Oke Göttlich ist der Überbringer der schlechten Nachricht. Vor dem Heimspiel gegen den SC Freiburg Mitte Februar verkündet er im Stadion, man werde das Lied vorerst nicht mehr spielen. Pfiffe und Applaus von den Tribünen zeigen, wie gespalten die Anhängerschaft ist. Göttlich appelliert an die Grundtugenden auf St. Pauli: „Debatten sind das, was diesen Verein groß gemacht hat.“
Freitagabend am Millerntor. Julian freut sich, denn unter Flutlicht haben die Braun-Weißen schon viele große Spiele gemacht. Und es wäre mal wieder Zeit dafür. Es ist ein Duell um den Abstieg, gegen die TSG Hoffenheim, nur zwei Tabellenplätze vor St. Pauli. Wieder so ein Spiel: der eine Fußball gegen den anderen. Das Investorenprojekt des SAP-Milliardärs Dietmar Hopp gegen einen „normalen“ Verein.

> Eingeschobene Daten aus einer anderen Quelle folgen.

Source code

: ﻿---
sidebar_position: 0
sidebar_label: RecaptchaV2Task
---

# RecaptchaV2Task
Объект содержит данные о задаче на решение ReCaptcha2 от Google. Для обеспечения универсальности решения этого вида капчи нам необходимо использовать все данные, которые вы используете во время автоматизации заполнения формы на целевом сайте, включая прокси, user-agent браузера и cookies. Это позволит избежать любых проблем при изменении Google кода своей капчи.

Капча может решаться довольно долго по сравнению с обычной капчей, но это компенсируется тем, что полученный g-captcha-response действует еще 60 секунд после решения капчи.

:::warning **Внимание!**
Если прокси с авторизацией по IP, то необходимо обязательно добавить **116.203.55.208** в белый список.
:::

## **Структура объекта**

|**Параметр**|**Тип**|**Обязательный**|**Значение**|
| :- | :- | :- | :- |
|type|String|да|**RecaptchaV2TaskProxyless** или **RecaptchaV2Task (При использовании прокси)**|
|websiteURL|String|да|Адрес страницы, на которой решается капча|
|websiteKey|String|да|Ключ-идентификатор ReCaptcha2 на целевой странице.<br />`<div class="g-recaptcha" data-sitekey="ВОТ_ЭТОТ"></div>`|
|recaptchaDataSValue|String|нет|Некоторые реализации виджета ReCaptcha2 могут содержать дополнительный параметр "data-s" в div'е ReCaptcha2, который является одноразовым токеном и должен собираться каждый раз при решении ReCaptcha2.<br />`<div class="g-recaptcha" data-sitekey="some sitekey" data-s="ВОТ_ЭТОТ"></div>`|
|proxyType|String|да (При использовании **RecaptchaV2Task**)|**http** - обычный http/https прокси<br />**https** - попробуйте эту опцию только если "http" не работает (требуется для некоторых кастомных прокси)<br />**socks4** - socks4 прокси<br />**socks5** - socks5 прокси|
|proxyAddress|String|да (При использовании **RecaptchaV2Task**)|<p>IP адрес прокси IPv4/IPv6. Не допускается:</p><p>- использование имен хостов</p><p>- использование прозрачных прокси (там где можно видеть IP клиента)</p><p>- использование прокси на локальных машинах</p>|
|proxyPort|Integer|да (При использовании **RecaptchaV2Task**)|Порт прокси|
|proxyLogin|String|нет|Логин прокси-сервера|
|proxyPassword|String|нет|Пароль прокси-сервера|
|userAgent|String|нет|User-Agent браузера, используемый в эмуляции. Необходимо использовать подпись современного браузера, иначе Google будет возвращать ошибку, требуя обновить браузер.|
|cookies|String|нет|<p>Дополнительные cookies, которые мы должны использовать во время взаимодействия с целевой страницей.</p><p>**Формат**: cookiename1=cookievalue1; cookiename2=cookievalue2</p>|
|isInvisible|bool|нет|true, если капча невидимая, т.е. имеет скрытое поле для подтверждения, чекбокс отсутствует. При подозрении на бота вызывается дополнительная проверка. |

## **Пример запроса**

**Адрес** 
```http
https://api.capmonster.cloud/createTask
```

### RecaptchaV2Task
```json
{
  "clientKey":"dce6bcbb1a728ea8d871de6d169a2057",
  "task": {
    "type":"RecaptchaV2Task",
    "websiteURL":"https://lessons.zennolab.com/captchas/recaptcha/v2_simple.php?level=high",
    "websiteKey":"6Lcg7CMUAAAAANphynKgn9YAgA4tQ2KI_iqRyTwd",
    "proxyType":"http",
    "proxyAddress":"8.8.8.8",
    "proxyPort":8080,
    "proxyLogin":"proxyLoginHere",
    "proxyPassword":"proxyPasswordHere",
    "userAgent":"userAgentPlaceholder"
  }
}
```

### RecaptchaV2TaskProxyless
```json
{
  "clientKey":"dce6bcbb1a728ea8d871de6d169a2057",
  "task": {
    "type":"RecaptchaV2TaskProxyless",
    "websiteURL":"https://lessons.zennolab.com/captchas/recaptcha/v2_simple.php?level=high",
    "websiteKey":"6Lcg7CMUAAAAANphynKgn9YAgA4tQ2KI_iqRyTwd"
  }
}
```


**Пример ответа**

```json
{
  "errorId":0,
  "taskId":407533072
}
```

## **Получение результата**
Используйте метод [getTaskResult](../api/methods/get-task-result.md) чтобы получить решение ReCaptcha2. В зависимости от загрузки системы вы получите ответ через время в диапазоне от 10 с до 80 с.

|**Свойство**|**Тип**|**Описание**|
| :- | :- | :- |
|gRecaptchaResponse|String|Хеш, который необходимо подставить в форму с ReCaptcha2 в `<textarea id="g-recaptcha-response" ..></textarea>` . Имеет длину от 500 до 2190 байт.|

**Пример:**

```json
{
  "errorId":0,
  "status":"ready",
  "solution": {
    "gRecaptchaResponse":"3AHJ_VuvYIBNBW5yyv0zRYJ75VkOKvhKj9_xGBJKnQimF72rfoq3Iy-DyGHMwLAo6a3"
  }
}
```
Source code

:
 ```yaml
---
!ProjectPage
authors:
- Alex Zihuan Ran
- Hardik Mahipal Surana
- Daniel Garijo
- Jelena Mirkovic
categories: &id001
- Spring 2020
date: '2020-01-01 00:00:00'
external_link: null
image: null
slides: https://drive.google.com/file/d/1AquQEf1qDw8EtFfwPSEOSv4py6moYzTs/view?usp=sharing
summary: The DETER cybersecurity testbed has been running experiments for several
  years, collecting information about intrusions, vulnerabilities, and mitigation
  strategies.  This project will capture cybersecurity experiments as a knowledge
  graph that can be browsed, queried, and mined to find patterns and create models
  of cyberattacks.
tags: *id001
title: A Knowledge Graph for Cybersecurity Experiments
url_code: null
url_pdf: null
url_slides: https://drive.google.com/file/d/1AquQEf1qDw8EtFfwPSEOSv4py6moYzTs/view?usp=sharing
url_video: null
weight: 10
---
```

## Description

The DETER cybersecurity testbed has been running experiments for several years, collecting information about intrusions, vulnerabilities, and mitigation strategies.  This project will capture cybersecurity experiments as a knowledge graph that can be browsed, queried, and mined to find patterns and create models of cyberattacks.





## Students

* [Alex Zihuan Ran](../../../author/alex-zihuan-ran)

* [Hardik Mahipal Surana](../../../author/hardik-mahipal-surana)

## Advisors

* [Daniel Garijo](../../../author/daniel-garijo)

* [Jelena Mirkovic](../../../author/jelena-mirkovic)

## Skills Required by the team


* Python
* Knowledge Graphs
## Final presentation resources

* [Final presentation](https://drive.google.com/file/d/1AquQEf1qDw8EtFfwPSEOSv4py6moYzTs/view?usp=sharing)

Die Glockenschläge von AC/DCs „Hells Bells“ dröhnen durch das Millerntor. Im Gästeblock halten sie glitzernde Kissen aus Plastikfolie hoch, abwechselnd silber- und blaumetallicfarben. Gegenüber fliegt Konfetti aus biologisch abbaubarem Papier, Glitzerfolie hat der Verein längst verboten. Auf dem braun-weißen Banner hinter dem Tor steht „Klassenkampf“.
Julian und seine Tochter stehen hinter dem „K“, auf der Südtribüne, gleich neben den Ultras, wo es am lautesten ist. Ununterbrochen wird gesungen, werden Fahnen geschwenkt. Dazwischen sieht man nur Ausschnitte vom Spiel.
Da, eine Lücke im Fahnenmeer, Balleroberung vorm Hoffenheimer Tor, dann ein Stück braun-weißer Stoff – ausgerechnet jetzt! – der Torwart überlupft, Querpass, ein Aufschreien, das Tornetz zuckt, 1:0 für den FC St. Pauli! Julian schreit die Freude raus, wirft die Faust in die Luft, schwankt in der Masse, umarmt seine Tochter. Der trockene Beat von Blurs „Song 2“ kommt aus den Lautsprechern, die die ganze Südkurve beginnt im Takt zu hüpfen und singt mit: „Whoo-hoo!“ hallt es durch das Stadion, den Stadtteil und vielleicht auch ein bisschen in die weite Welt hinaus.